Nothing but the lines from the top of the data to the line holding "Historique des commits" should be printed, word for word and both ends included; leave the pictures out.

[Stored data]
== Segment start ==

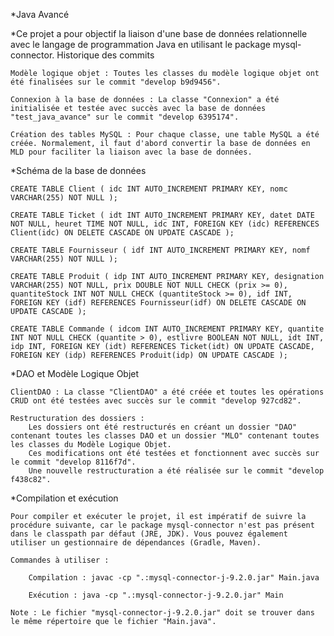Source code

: *Java Avancé

*Ce projet a pour objectif la liaison d'une base de données relationnelle avec le langage de programmation Java en utilisant le package mysql-connector.
Historique des commits

    Modèle logique objet : Toutes les classes du modèle logique objet ont été finalisées sur le commit "develop b9d9456".

    Connexion à la base de données : La classe "Connexion" a été initialisée et testée avec succès avec la base de données "test_java_avance" sur le commit "develop 6395174".

    Création des tables MySQL : Pour chaque classe, une table MySQL a été créée. Normalement, il faut d'abord convertir la base de données en MLD pour faciliter la liaison avec la base de données.

*Schéma de la base de données

    CREATE TABLE Client ( idc INT AUTO_INCREMENT PRIMARY KEY, nomc VARCHAR(255) NOT NULL );

    CREATE TABLE Ticket ( idt INT AUTO_INCREMENT PRIMARY KEY, datet DATE NOT NULL, heuret TIME NOT NULL, idc INT, FOREIGN KEY (idc) REFERENCES Client(idc) ON DELETE CASCADE ON UPDATE CASCADE );

    CREATE TABLE Fournisseur ( idf INT AUTO_INCREMENT PRIMARY KEY, nomf VARCHAR(255) NOT NULL );

    CREATE TABLE Produit ( idp INT AUTO_INCREMENT PRIMARY KEY, designation VARCHAR(255) NOT NULL, prix DOUBLE NOT NULL CHECK (prix >= 0), quantiteStock INT NOT NULL CHECK (quantiteStock >= 0), idf INT, FOREIGN KEY (idf) REFERENCES Fournisseur(idf) ON DELETE CASCADE ON UPDATE CASCADE );

    CREATE TABLE Commande ( idcom INT AUTO_INCREMENT PRIMARY KEY, quantite INT NOT NULL CHECK (quantite > 0), estlivre BOOLEAN NOT NULL, idt INT, idp INT, FOREIGN KEY (idt) REFERENCES Ticket(idt) ON UPDATE CASCADE, FOREIGN KEY (idp) REFERENCES Produit(idp) ON UPDATE CASCADE );

*DAO et Modèle Logique Objet

    ClientDAO : La classe "ClientDAO" a été créée et toutes les opérations CRUD ont été testées avec succès sur le commit "develop 927cd82".

    Restructuration des dossiers :
        Les dossiers ont été restructurés en créant un dossier "DAO" contenant toutes les classes DAO et un dossier "MLO" contenant toutes les classes du Modèle Logique Objet.
        Ces modifications ont été testées et fonctionnent avec succès sur le commit "develop 8116f7d".
        Une nouvelle restructuration a été réalisée sur le commit "develop f438c82".

*Compilation et exécution

    Pour compiler et exécuter le projet, il est impératif de suivre la procédure suivante, car le package mysql-connector n'est pas présent dans le classpath par défaut (JRE, JDK). Vous pouvez également utiliser un gestionnaire de dépendances (Gradle, Maven).

    Commandes à utiliser :

        Compilation : javac -cp ".:mysql-connector-j-9.2.0.jar" Main.java

        Exécution : java -cp ".:mysql-connector-j-9.2.0.jar" Main

    Note : Le fichier "mysql-connector-j-9.2.0.jar" doit se trouver dans le même répertoire que le fichier "Main.java".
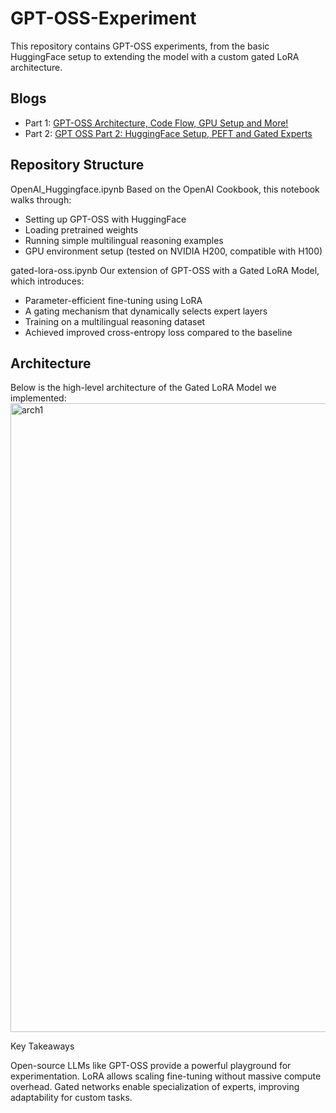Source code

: # GPT-OSS-Experiment
This repository contains GPT-OSS experiments, from the basic HuggingFace setup to extending the model with a custom gated LoRA architecture.

## Blogs
- Part 1: [GPT-OSS Architecture, Code Flow, GPU Setup and More!](https://medium.com/@ketaki.kolhatkar99/gpt-oss-architecture-code-flow-gpu-setup-and-more-a71d06d8bf71)
- Part 2: [GPT OSS Part 2: HuggingFace Setup, PEFT and Gated Experts]()

## Repository Structure

OpenAI_Huggingface.ipynb
Based on the OpenAI Cookbook, this notebook walks through:
- Setting up GPT-OSS with HuggingFace
- Loading pretrained weights
- Running simple multilingual reasoning examples
- GPU environment setup (tested on NVIDIA H200, compatible with H100)

gated-lora-oss.ipynb
Our extension of GPT-OSS with a Gated LoRA Model, which introduces:
- Parameter-efficient fine-tuning using LoRA
- A gating mechanism that dynamically selects expert layers
- Training on a multilingual reasoning dataset
- Achieved improved cross-entropy loss compared to the baseline

## Architecture

Below is the high-level architecture of the Gated LoRA Model we implemented:
<img width="692" height="1006" alt="arch1" src="https://github.com/user-attachments/assets/af2f0c8a-0ee9-43e0-afa6-7f407b8c467e" />


Key Takeaways

Open-source LLMs like GPT-OSS provide a powerful playground for experimentation. LoRA allows scaling fine-tuning without massive compute overhead. Gated networks enable specialization of experts, improving adaptability for custom tasks.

== Segment end ==

● **FINAL ANSWER**
Source code

: *Java Avancé

*Ce projet a pour objectif la liaison d'une base de données relationnelle avec le langage de programmation Java en utilisant le package mysql-connector.
Historique des commits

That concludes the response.